Le sujet de ce chapitre nous suggère ces choses comme des vérités générales. Mais dans le récit qu’en fait notre évangéliste, on trouvera que tout ce qui lui est particulier est aussi caractéristique du propos de Luc. Ainsi le voyage d’Emmaüs, que nous avons en détail seulement ici, présente encore notre Seigneur dans la grâce du Docteur, agissant sur les pensées et les affections des hommes.

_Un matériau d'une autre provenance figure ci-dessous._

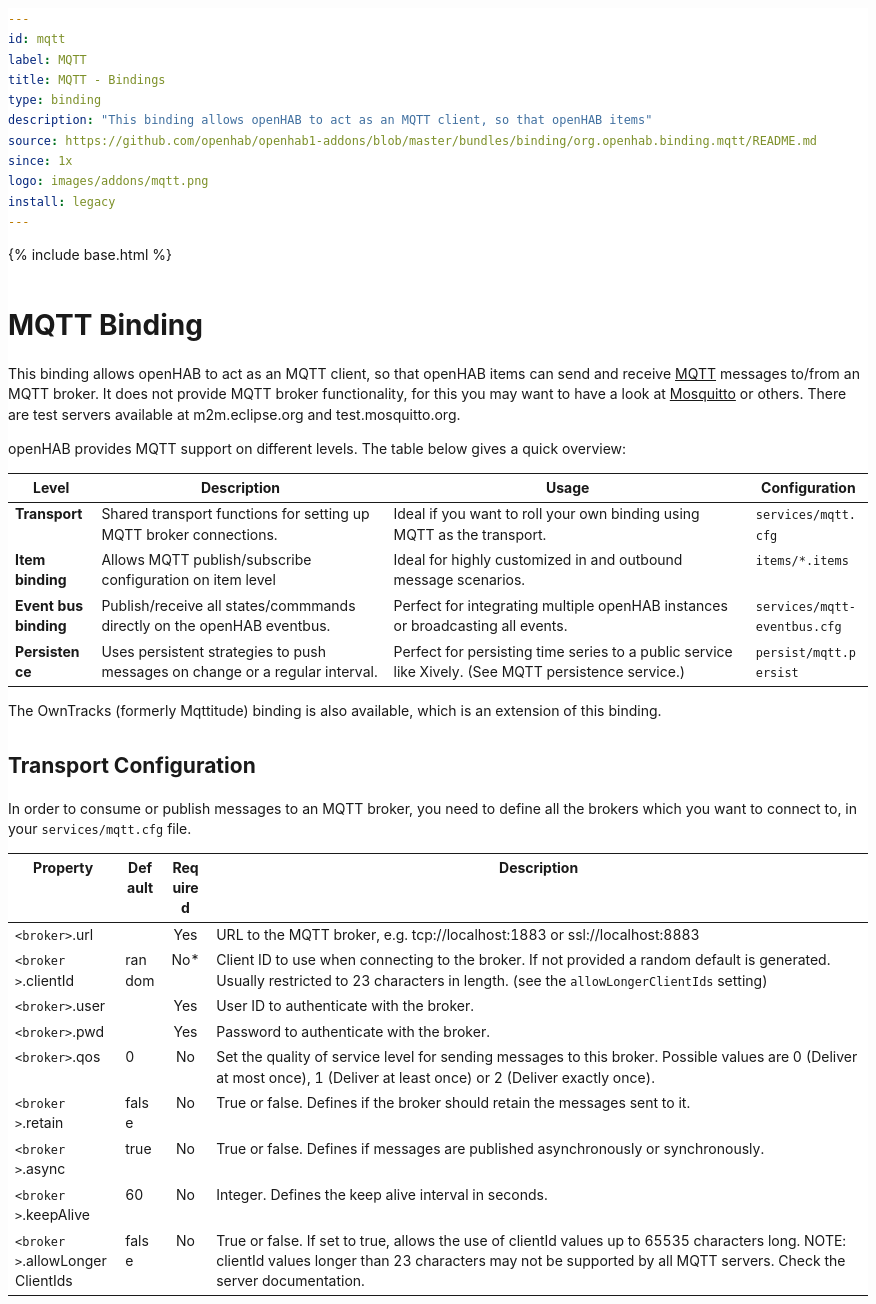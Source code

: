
 ```yaml
---
id: mqtt
label: MQTT
title: MQTT - Bindings
type: binding
description: "This binding allows openHAB to act as an MQTT client, so that openHAB items"
source: https://github.com/openhab/openhab1-addons/blob/master/bundles/binding/org.openhab.binding.mqtt/README.md
since: 1x
logo: images/addons/mqtt.png
install: legacy
---
```




{% include base.html %}

# MQTT Binding

This binding allows openHAB to act as an MQTT client, so that openHAB items
can send and receive [MQTT](http://mqtt.org/) messages to/from an MQTT broker.
It does not provide MQTT broker functionality, for this you may want to have a
look at [Mosquitto](http://mosquitto.org/) or others. There are test servers
available at m2m.eclipse.org and test.mosquitto.org. 

openHAB provides MQTT support on different levels. The table below gives a quick overview:

| Level | Description | Usage | Configuration |
|-------|-------------|-------|--------|
| **Transport** | Shared transport functions for setting up MQTT broker connections. | Ideal if you want to roll your own binding using MQTT as the transport. | `services/mqtt.cfg` |
| **Item binding** | Allows MQTT publish/subscribe configuration on item level | Ideal for highly customized in and outbound message scenarios. | `items/*.items` |
| **Event bus binding** | Publish/receive all states/commmands directly on the openHAB eventbus. | Perfect for integrating multiple openHAB instances or broadcasting all events. | `services/mqtt-eventbus.cfg` |
| **Persistence** | Uses persistent strategies to push messages on change or a regular interval. | Perfect for persisting time series to a public service like Xively. (See MQTT persistence service.) | `persist/mqtt.persist` |

The OwnTracks (formerly Mqttitude) binding is also available, which is an extension of this binding.

## Transport Configuration

In order to consume or publish messages to an MQTT broker, you need to define all the brokers which you want to connect to, in your `services/mqtt.cfg` file.

| Property             | Default | Required | Description                                                 |
|----------------------|---------|:--------:|-------------------------------------------------------------|
| `<broker>`.url       |         | Yes      | URL to the MQTT broker, e.g. tcp://localhost:1883 or ssl://localhost:8883 |
| `<broker>`.clientId  | random  | No*      | Client ID to use when connecting to the broker. If not provided a random default is generated. Usually restricted to 23 characters in length. (see the `allowLongerClientIds` setting) |
| `<broker>`.user      |         | Yes      | User ID to authenticate with the broker.                    |
| `<broker>`.pwd       |         | Yes      | Password to authenticate with the broker.                   |
| `<broker>`.qos       | 0       | No       | Set the quality of service level for sending messages to this broker. Possible values are 0 (Deliver at most once), 1 (Deliver at least once) or 2 (Deliver exactly once). |
| `<broker>`.retain    | false   | No       | True or false. Defines if the broker should retain the messages sent to it. |
| `<broker>`.async     | true    | No       | True or false. Defines if messages are published asynchronously or synchronously. |
| `<broker>`.keepAlive | 60      | No       | Integer. Defines the keep alive interval in seconds.        |
| `<broker>`.allowLongerClientIds | false | No | True or false. If set to true, allows the use of clientId values up to 65535 characters long. NOTE: clientId values longer than 23 characters may not be supported by all MQTT servers. Check the server documentation. |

Quand le Seigneur était dans le monde, auparavant, il se montrait également à tous, car il attirait la confiance par les bienfaits de son infatigable amour. Mais maintenant, en résurrection, il est connu seulement des siens. Le monde avait refusé sa bonté, avait vu et haï et lui et son Père, et n’était pas qualifié pour le voir maintenant dans son exaltation, en chemin vers les hauts cieux. Mais ceux qui l’avaient aimé dans le monde, le voient maintenant. Cinq cents d’entre eux, bien qu’ils ne soient pas nommés et demeurent inconnus, le verront aussi bien que Pierre et Jean, et ils le verront avec une foi d’une plénitude et d’une capacité aussi grandes que la leur. Toutes les visites qu’il leur fait sont pleines d’amour et de paix. Mais cet amour s’exprimera différemment suivant la condition et le besoin de chacun. Si celui qui est l’objet de cet amour est dans l’affliction, l’amour l’apaisera ; s’il marche dans la lumière l’amour se réjouira et approuvera ; s’il s’est égaré, l’amour le conduira de nouveau dans des sentiers de justice. Ainsi en est-il avec le Seigneur ressuscité qui aime pour toujours. C’est ainsi qu’il visite Marie pour rafraîchir de sa présence son cœur altéré. Il visite Thomas pour restaurer son âme incrédule, et ici les deux disciples pour les ramener par le chemin par lequel ils étaient venus quand ils avaient entrepris leur voyage, poussés par leur incrédulité. Ainsi c’était toujours le même amour, bien que s’adaptant lui-même à ses différents objets. Ces deux disciples avaient besoin d’être restaurés, et leur Seigneur les restaure. D’abord il se comporte comme un étranger, leur reprochant leur lenteur de cœur, mais, comme le grand Prophète de Dieu et le Docteur des hommes, il les conduit à travers toutes les Écritures jusqu’à ce que la lumière et la puissance de ses paroles réchauffent leur cœur.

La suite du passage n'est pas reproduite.